Exercise aim:
Please list all lines of the material below in which the string "Reasoning" occurs.

Material provided:
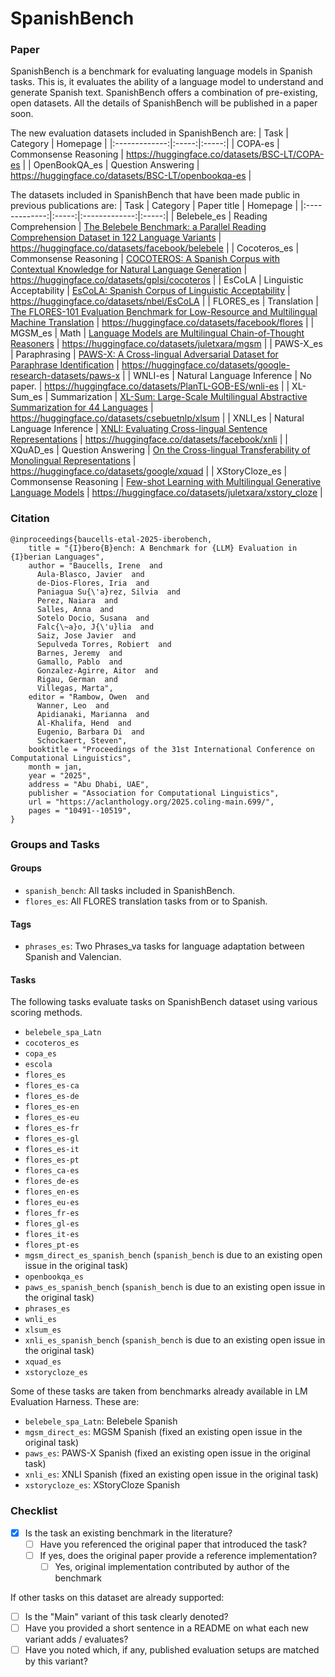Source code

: # SpanishBench

### Paper

SpanishBench is a benchmark for evaluating language models in Spanish tasks. This is, it evaluates the ability of a language model to understand and generate Spanish text. SpanishBench offers a combination of pre-existing, open datasets. All the details of SpanishBench will be published in a paper soon.

The new evaluation datasets included in SpanishBench are:
| Task          | Category       | Homepage  |
|:-------------:|:-----:|:-----:|
| COPA-es | Commonsense Reasoning | https://huggingface.co/datasets/BSC-LT/COPA-es |
| OpenBookQA_es | Question Answering | https://huggingface.co/datasets/BSC-LT/openbookqa-es |


The datasets included in SpanishBench that have been made public in previous publications are:
| Task          | Category       | Paper title          | Homepage  |
|:-------------:|:-----:|:-------------:|:-----:|
| Belebele_es | Reading Comprehension | [The Belebele Benchmark: a Parallel Reading Comprehension Dataset in 122 Language Variants](https://arxiv.org/abs/2308.16884) | https://huggingface.co/datasets/facebook/belebele |
| Cocoteros_es | Commonsense Reasoning | [COCOTEROS: A Spanish Corpus with Contextual Knowledge for Natural Language Generation](https://besaya.infor.uva.es/sepln24/paper04.pdf) | https://huggingface.co/datasets/gplsi/cocoteros |
| EsCoLA | Linguistic Acceptability | [EsCoLA: Spanish Corpus of Linguistic Acceptability](https://aclanthology.org/2024.lrec-main.554/) | https://huggingface.co/datasets/nbel/EsCoLA |
| FLORES_es | Translation | [The FLORES-101  Evaluation Benchmark for Low-Resource and Multilingual Machine Translation](https://arxiv.org/abs/2106.03193) | https://huggingface.co/datasets/facebook/flores |
| MGSM_es | Math | [Language Models are Multilingual Chain-of-Thought Reasoners](https://arxiv.org/abs/2210.03057) | https://huggingface.co/datasets/juletxara/mgsm |
| PAWS-X_es | Paraphrasing | [PAWS-X: A Cross-lingual Adversarial Dataset for Paraphrase Identification](https://aclanthology.org/D19-1382/) | https://huggingface.co/datasets/google-research-datasets/paws-x |
| WNLI-es | Natural Language Inference | No paper. | https://huggingface.co/datasets/PlanTL-GOB-ES/wnli-es |
| XL-Sum_es | Summarization | [XL-Sum: Large-Scale Multilingual Abstractive Summarization for 44 Languages](https://aclanthology.org/2021.findings-acl.413/) | https://huggingface.co/datasets/csebuetnlp/xlsum |
| XNLI_es | Natural Language Inference | [XNLI: Evaluating Cross-lingual Sentence Representations](https://aclanthology.org/D18-1269/) | https://huggingface.co/datasets/facebook/xnli |
| XQuAD_es | Question Answering | [On the Cross-lingual Transferability of Monolingual Representations](https://aclanthology.org/2020.acl-main.421/) | https://huggingface.co/datasets/google/xquad |
| XStoryCloze_es | Commonsense Reasoning | [Few-shot Learning with Multilingual Generative Language Models](https://aclanthology.org/2022.emnlp-main.616/) | https://huggingface.co/datasets/juletxara/xstory_cloze |



### Citation

```
@inproceedings{baucells-etal-2025-iberobench,
    title = "{I}bero{B}ench: A Benchmark for {LLM} Evaluation in {I}berian Languages",
    author = "Baucells, Irene  and
      Aula-Blasco, Javier  and
      de-Dios-Flores, Iria  and
      Paniagua Su{\'a}rez, Silvia  and
      Perez, Naiara  and
      Salles, Anna  and
      Sotelo Docio, Susana  and
      Falc{\~a}o, J{\'u}lia  and
      Saiz, Jose Javier  and
      Sepulveda Torres, Robiert  and
      Barnes, Jeremy  and
      Gamallo, Pablo  and
      Gonzalez-Agirre, Aitor  and
      Rigau, German  and
      Villegas, Marta",
    editor = "Rambow, Owen  and
      Wanner, Leo  and
      Apidianaki, Marianna  and
      Al-Khalifa, Hend  and
      Eugenio, Barbara Di  and
      Schockaert, Steven",
    booktitle = "Proceedings of the 31st International Conference on Computational Linguistics",
    month = jan,
    year = "2025",
    address = "Abu Dhabi, UAE",
    publisher = "Association for Computational Linguistics",
    url = "https://aclanthology.org/2025.coling-main.699/",
    pages = "10491--10519",
}
```

### Groups and Tasks

#### Groups

- `spanish_bench`: All tasks included in SpanishBench.
- `flores_es`: All FLORES translation tasks from or to Spanish.

#### Tags
- `phrases_es`: Two Phrases_va tasks for language adaptation between Spanish and Valencian.

#### Tasks

The following tasks evaluate tasks on SpanishBench dataset using various scoring methods.
  - `belebele_spa_Latn`
  - `cocoteros_es`
  - `copa_es`
  - `escola`
  - `flores_es`
  - `flores_es-ca`
  - `flores_es-de`
  - `flores_es-en`
  - `flores_es-eu`
  - `flores_es-fr`
  - `flores_es-gl`
  - `flores_es-it`
  - `flores_es-pt`
  - `flores_ca-es`
  - `flores_de-es`
  - `flores_en-es`
  - `flores_eu-es`
  - `flores_fr-es`
  - `flores_gl-es`
  - `flores_it-es`
  - `flores_pt-es`
  - `mgsm_direct_es_spanish_bench` (`spanish_bench` is due to an existing open issue in the original task)
  - `openbookqa_es`
  - `paws_es_spanish_bench` (`spanish_bench` is due to an existing open issue in the original task)
  - `phrases_es`
  - `wnli_es`
  - `xlsum_es`
  - `xnli_es_spanish_bench` (`spanish_bench` is due to an existing open issue in the original task)
  - `xquad_es`
  - `xstorycloze_es`

Some of these tasks are taken from benchmarks already available in LM Evaluation Harness. These are:
- `belebele_spa_Latn`: Belebele Spanish
- `mgsm_direct_es`: MGSM Spanish (fixed an existing open issue in the original task)
- `paws_es`: PAWS-X Spanish (fixed an existing open issue in the original task)
- `xnli_es`: XNLI Spanish (fixed an existing open issue in the original task)
- `xstorycloze_es`: XStoryCloze Spanish

### Checklist

* [x] Is the task an existing benchmark in the literature?
  * [ ] Have you referenced the original paper that introduced the task?
  * [ ] If yes, does the original paper provide a reference implementation?
    * [ ] Yes, original implementation contributed by author of the benchmark

If other tasks on this dataset are already supported:
* [ ] Is the "Main" variant of this task clearly denoted?
* [ ] Have you provided a short sentence in a README on what each new variant adds / evaluates?
* [ ] Have you noted which, if any, published evaluation setups are matched by this variant?
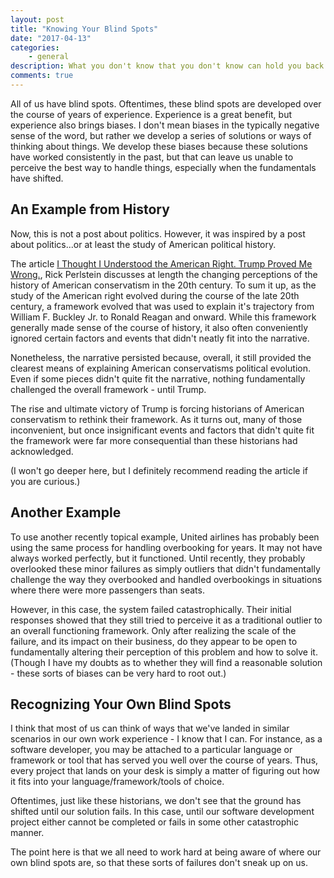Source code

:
 ```yaml
---
layout: post
title: "Knowing Your Blind Spots"
date: "2017-04-13"
categories:
    - general
description: What you don't know that you don't know can hold you back.
comments: true
---
```


All of us have blind spots. Oftentimes, these blind spots are developed over the course of years of experience. Experience is a great benefit, but experience also brings biases. I don't mean biases in the typically negative sense of the word, but rather we develop a series of solutions or ways of thinking about things. We develop these biases because these solutions have worked consistently in the past, but that can leave us unable to perceive the best way to handle things, especially when the fundamentals have shifted.

## An Example from History

Now, this is not a post about politics. However, it was inspired by a post about politics...or at least the study of American political history.

The article [I Thought I Understood the American Right. Trump Proved Me Wrong.](https://www.nytimes.com/2017/04/11/magazine/i-thought-i-understood-the-american-right-trump-proved-me-wrong.html?_r=0), Rick Perlstein discusses at length the changing perceptions of the history of American conservatism in the 20th century. To sum it up, as the study of the American right evolved during the course of the late 20th century, a framework evolved that was used to explain it's trajectory from William F. Buckley Jr. to Ronald Reagan and onward. While this framework generally made sense of the course of history, it also often conveniently ignored certain factors and events that didn't neatly fit into the narrative.

Nonetheless, the narrative persisted because, overall, it still provided the clearest means of explaining American conservatisms political evolution. Even if some pieces didn't quite fit the narrative, nothing fundamentally challenged the overall framework - until Trump.

The rise and ultimate victory of Trump is forcing historians of American conservatism to rethink their framework. As it turns out, many of those inconvenient, but once insignificant events and factors that didn't quite fit the framework were far more consequential than these historians had acknowledged.

(I won't go deeper here, but I definitely recommend reading the article if you are curious.)

## Another Example

To use another recently topical example, United airlines has probably been using the same process for handling overbooking for years. It may not have always worked perfectly, but it functioned. Until recently, they probably overlooked these minor failures as simply outliers that didn't fundamentally challenge the way they overbooked and handled overbookings in situations where there were more passengers than seats.

However, in this case, the system failed catastrophically. Their initial responses showed that they still tried to perceive it as a traditional outlier to an overall functioning framework. Only after realizing the scale of the failure, and its impact on their business, do they appear to be open to fundamentally altering their perception of this problem and how to solve it. (Though I have my doubts as to whether they will find a reasonable solution - these sorts of biases can be very hard to root out.)

## Recognizing Your Own Blind Spots

I think that most of us can think of ways that we've landed in similar scenarios in our own work experience - I know that I can. For instance, as a software developer, you may be attached to a particular language or framework or tool that has served you well over the course of years. Thus, every project that lands on your desk is simply a matter of figuring out how it fits into your language/framework/tools of choice.

Oftentimes, just like these historians, we don't see that the ground has shifted until our solution fails. In this case, until our software development project either cannot be completed or fails in some other catastrophic manner.

The point here is that we all need to work hard at being aware of where our own blind spots are, so that these sorts of failures don't sneak up on us.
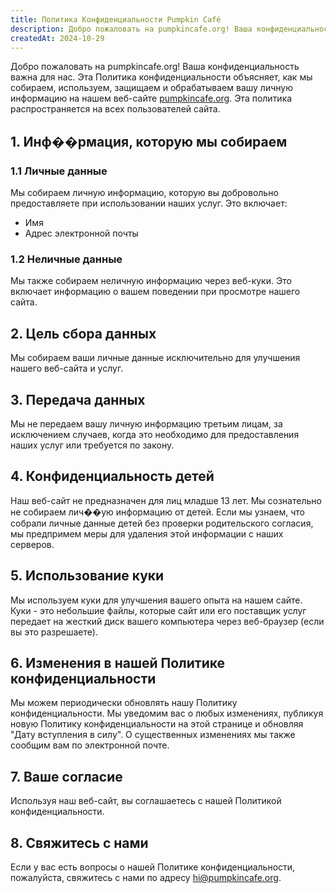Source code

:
 ```yaml
---
title: Политика Конфиденциальности Pumpkin Café
description: Добро пожаловать на pumpkincafe.org! Ваша конфиденциальность важна для нас. Эта Политика конфиденциальности объясняет, как мы собираем, используем, защищаем и обрабатываем вашу личную информацию на нашем веб-сайте. Эта политика распространяется на всех пользователей сайта.
createdAt: 2024-10-29
---
```


Добро пожаловать на pumpkincafe.org! Ваша конфиденциальность важна для нас. Эта Политика конфиденциальности объясняет, как мы собираем, используем, защищаем и обрабатываем вашу личную информацию на нашем веб-сайте [pumpkincafe.org](https://pumpkincafe.org/). Эта политика распространяется на всех пользователей сайта.

## 1. Инф��рмация, которую мы собираем

### 1.1 Личные данные

Мы собираем личную информацию, которую вы добровольно предоставляете при использовании наших услуг. Это включает:

- Имя
- Адрес электронной почты

### 1.2 Неличные данные

Мы также собираем неличную информацию через веб-куки. Это включает информацию о вашем поведении при просмотре нашего сайта.

## 2. Цель сбора данных

Мы собираем ваши личные данные исключительно для улучшения нашего веб-сайта и услуг.

## 3. Передача данных

Мы не передаем вашу личную информацию третьим лицам, за исключением случаев, когда это необходимо для предоставления наших услуг или требуется по закону.

## 4. Конфиденциальность детей

Наш веб-сайт не предназначен для лиц младше 13 лет. Мы сознательно не собираем лич��ую информацию от детей. Если мы узнаем, что собрали личные данные детей без проверки родительского согласия, мы предпримем меры для удаления этой информации с наших серверов.

## 5. Использование куки

Мы используем куки для улучшения вашего опыта на нашем сайте. Куки - это небольшие файлы, которые сайт или его поставщик услуг передает на жесткий диск вашего компьютера через веб-браузер (если вы это разрешаете).

## 6. Изменения в нашей Политике конфиденциальности

Мы можем периодически обновлять нашу Политику конфиденциальности. Мы уведомим вас о любых изменениях, публикуя новую Политику конфиденциальности на этой странице и обновляя "Дату вступления в силу". О существенных изменениях мы также сообщим вам по электронной почте.

## 7. Ваше согласие

Используя наш веб-сайт, вы соглашаетесь с нашей Политикой конфиденциальности.

## 8. Свяжитесь с нами

Если у вас есть вопросы о нашей Политике конфиденциальности, пожалуйста, свяжитесь с нами по адресу [hi@pumpkincafe.org](mailto:hi@pumpkincafe.org). 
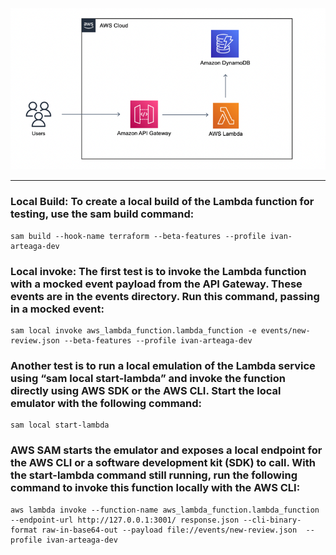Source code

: <div align="center">
<img src="images/http-lambda-dynamo.png" width="700" />
</div>

---

### **Local Build: To create a local build of the Lambda function for testing, use the sam build command:**

```
sam build --hook-name terraform --beta-features --profile ivan-arteaga-dev
```

### **Local invoke: The first test is to invoke the Lambda function with a mocked event payload from the API Gateway. These events are in the events directory. Run this command, passing in a mocked event:**

```
sam local invoke aws_lambda_function.lambda_function -e events/new-review.json --beta-features --profile ivan-arteaga-dev
```

### **Another test is to run a local emulation of the Lambda service using “sam local start-lambda” and invoke the function directly using AWS SDK or the AWS CLI. Start the local emulator with the following command:**

```
sam local start-lambda
```

### **AWS SAM starts the emulator and exposes a local endpoint for the AWS CLI or a software development kit (SDK) to call. With the start-lambda command still running, run the following command to invoke this function locally with the AWS CLI:**

```
aws lambda invoke --function-name aws_lambda_function.lambda_function --endpoint-url http://127.0.0.1:3001/ response.json --cli-binary-format raw-in-base64-out --payload file://events/new-review.json  --profile ivan-arteaga-dev
```
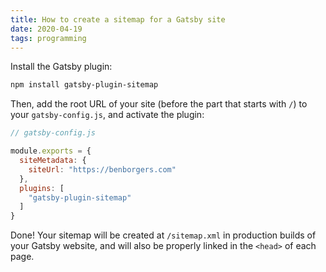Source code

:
 ```yaml
---
title: How to create a sitemap for a Gatsby site
date: 2020-04-19
tags: programming
---
```

Install the Gatsby plugin: 

```bash
npm install gatsby-plugin-sitemap
```

Then, add the root URL of your site (before the part that starts with `/`) to your `gatsby-config.js`, and activate the plugin: 

```javascript
// gatsby-config.js

module.exports = {
  siteMetadata: {
    siteUrl: "https://benborgers.com"
  },
  plugins: [
    "gatsby-plugin-sitemap"
  ]
}
```

Done! Your sitemap will be created at `/sitemap.xml` in production builds of your Gatsby website, and will also be properly linked in the `<head>` of each page.
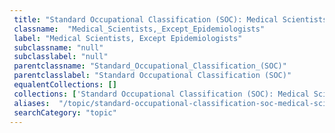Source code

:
 ```yaml
--- 
 title: "Standard Occupational Classification (SOC): Medical Scientists, Except Epidemiologists" 
 classname:  "Medical_Scientists,_Except_Epidemiologists" 
 label: "Medical Scientists, Except Epidemiologists" 
 subclassname: "null" 
 subclasslabel: "null" 
 parentclassname: "Standard_Occupational_Classification_(SOC)" 
 parentclasslabel: "Standard Occupational Classification (SOC)" 
 equalentCollections: [] 
 collections: ['Standard Occupational Classification (SOC): Medical Scientists, Except Epidemiologists']
 aliases:  "/topic/standard-occupational-classification-soc-medical-scientists-except-epidemiologists"  
 searchCategory: "topic" 
---
```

Task response:
| COPA-es | Commonsense Reasoning | https://huggingface.co/datasets/BSC-LT/COPA-es |
| Cocoteros_es | Commonsense Reasoning | [COCOTEROS: A Spanish Corpus with Contextual Knowledge for Natural Language Generation](https://besaya.infor.uva.es/sepln24/paper04.pdf) | https://huggingface.co/datasets/gplsi/cocoteros |
| XStoryCloze_es | Commonsense Reasoning | [Few-shot Learning with Multilingual Generative Language Models](https://aclanthology.org/2022.emnlp-main.616/) | https://huggingface.co/datasets/juletxara/xstory_cloze |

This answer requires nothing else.